Earth's south polar land mass, Antarctica, is covered by the Antarctic ice sheet. It covers an area of about 14.6 million km2 and contains between 25 and 30 million km3 of ice. Around 70% of the fresh water on Earth is contained in this ice sheet.
Data from the National Snow and Ice Data Center shows that the sea ice coverage of Antarctica has a slightly positive trend over the last three decades (1979–2009).
Over the past several decades, Earth's polar ice caps have gained significant attention because of the alarming decrease in land and sea ice. NASA reports that since the late 1970s, the Arctic has lost an average of 20,800 square miles (53,900 square kilometers) of sea ice per year while the Antarctic has gained an average of 7,300 square miles (18,900 km2) of sea ice per year. At the same time, the Arctic has been losing around 50 cubic kilometers (gigatons) of land ice per year, almost entirely from Greenland's 2.6 million gigaton sheet. On 19 September 2014, for the first time since 1979, Antarctic sea ice extent exceeded 7.72 million square miles (20 million square kilometers), according to the National Snow and Ice Data Center. The ice extent stayed above this benchmark extent for several days. The average maximum extent between 1981 and 2010 was 7.23 million square miles (18.72 million square kilometers). The single-day maximum extent in 2014 was reached on 20 Sep, according to NSIDC data, when the sea ice covered 7.78 million square miles (20.14 million square kilometers). The 2014 five-day average maximum was reached on 22 Sep, when sea ice covered 7.76 million square miles (20.11 million square kilometers), according to NSIDC.
The current rate of decline of the ice caps has caused many investigations and discoveries on glacier dynamics and their influence on the world's climate. In the early 1950s, scientists and engineers from the US Army began drilling into polar ice caps for geological insight.
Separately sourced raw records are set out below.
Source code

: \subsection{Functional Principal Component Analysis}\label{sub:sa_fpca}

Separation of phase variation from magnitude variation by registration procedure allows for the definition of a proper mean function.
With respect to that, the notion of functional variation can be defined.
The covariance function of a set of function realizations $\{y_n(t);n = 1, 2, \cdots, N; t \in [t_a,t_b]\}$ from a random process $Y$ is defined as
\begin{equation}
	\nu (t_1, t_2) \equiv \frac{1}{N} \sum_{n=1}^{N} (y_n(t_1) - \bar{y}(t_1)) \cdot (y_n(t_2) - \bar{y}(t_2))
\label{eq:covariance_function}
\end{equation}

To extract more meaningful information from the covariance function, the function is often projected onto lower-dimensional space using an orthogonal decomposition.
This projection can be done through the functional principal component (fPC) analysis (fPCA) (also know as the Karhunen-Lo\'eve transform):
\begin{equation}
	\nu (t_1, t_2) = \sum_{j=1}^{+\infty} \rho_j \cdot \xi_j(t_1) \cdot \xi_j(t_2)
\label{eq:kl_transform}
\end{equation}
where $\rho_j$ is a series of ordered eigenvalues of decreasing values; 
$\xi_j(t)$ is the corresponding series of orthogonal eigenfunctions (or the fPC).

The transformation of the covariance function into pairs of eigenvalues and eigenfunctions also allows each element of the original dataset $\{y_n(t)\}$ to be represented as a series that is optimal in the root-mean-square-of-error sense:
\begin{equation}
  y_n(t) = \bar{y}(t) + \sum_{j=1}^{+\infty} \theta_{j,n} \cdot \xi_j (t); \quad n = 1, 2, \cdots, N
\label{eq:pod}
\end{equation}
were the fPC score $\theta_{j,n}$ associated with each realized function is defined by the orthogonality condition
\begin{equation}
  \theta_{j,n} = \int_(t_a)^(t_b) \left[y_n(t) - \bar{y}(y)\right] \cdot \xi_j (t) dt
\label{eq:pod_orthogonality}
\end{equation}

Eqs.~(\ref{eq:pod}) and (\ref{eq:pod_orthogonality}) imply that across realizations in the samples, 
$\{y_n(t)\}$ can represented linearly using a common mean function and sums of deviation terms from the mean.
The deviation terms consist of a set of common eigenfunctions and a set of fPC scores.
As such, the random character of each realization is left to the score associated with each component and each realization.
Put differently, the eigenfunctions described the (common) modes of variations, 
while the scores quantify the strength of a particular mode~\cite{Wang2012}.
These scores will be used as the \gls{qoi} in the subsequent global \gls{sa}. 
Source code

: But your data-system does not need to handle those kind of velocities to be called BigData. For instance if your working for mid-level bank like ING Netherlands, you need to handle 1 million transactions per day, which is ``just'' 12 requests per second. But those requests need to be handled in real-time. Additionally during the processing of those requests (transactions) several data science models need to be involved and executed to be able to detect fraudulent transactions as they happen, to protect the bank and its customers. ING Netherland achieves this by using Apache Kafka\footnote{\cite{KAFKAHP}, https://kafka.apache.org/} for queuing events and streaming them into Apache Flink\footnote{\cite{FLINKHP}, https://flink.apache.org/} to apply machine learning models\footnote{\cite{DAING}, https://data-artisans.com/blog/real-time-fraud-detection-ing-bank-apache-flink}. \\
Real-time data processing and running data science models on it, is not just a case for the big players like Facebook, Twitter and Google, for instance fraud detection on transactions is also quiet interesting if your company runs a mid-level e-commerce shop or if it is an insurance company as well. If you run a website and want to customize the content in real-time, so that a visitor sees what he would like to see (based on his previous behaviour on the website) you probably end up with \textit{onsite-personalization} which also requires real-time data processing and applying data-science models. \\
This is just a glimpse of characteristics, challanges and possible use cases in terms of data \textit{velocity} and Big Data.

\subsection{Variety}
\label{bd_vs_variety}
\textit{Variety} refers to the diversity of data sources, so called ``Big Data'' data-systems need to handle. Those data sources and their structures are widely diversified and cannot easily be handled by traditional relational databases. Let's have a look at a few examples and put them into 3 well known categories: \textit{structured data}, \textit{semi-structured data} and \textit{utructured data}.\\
These studies resulted in “nearly forty years of research experience and achievements in deep polar ice core drillings... and established the fundamental drilling technology for retrieving deep ice cores for climatologic archives.”  Polar ice caps have been used to track current climate patterns but also patterns over the past several thousands years from the traces of CO2 and CH4 found trapped in the ice. In the past decade, polar ice caps have shown their most rapid decline in size with no true sign of recovery. Josefino Comiso, a senior research scientist at NASA, found that the “rate of warming in the Arctic over the last 20 years is eight times the rate of warming over the last 100 years.” In September 2012, sea ice reached its smallest size ever. Journalist John Vidal stated that sea ice is "700,000 sq km below the previous minimum of 4.17m sq km set in 2007". In August 2013, Arctic sea ice extent averaged 6.09m km2, which represents 1.13 million km2 below the 1981–2010 average for that month.
In addition to Earth, the planet Mars also has polar ice caps. They consist of primarily water-ice with a few percent dust. Frozen carbon dioxide makes up a small permanent portion of the Planum Australe or the South Polar Layered Deposits. In both hemispheres a seasonal carbon dioxide frost deposits in the winter and sublimes during the spring.
Data collected in 2001 from NASA missions to Mars show that the southern residual ice cap undergoes sublimation inter-annually. The most widely accepted explanation is that fluctuations in the planet's orbit are causing the changes.
On 29 April 2015, NASA stated that its New Horizons missions had discovered a feature thought to be a polar ice cap on the dwarf planet Pluto. The probe's flyby of Pluto in July 2015 allowed the Alice ultraviolet imaging spectrometer to confirm that the feature was in fact an ice cap composed of methane and nitrogen ices.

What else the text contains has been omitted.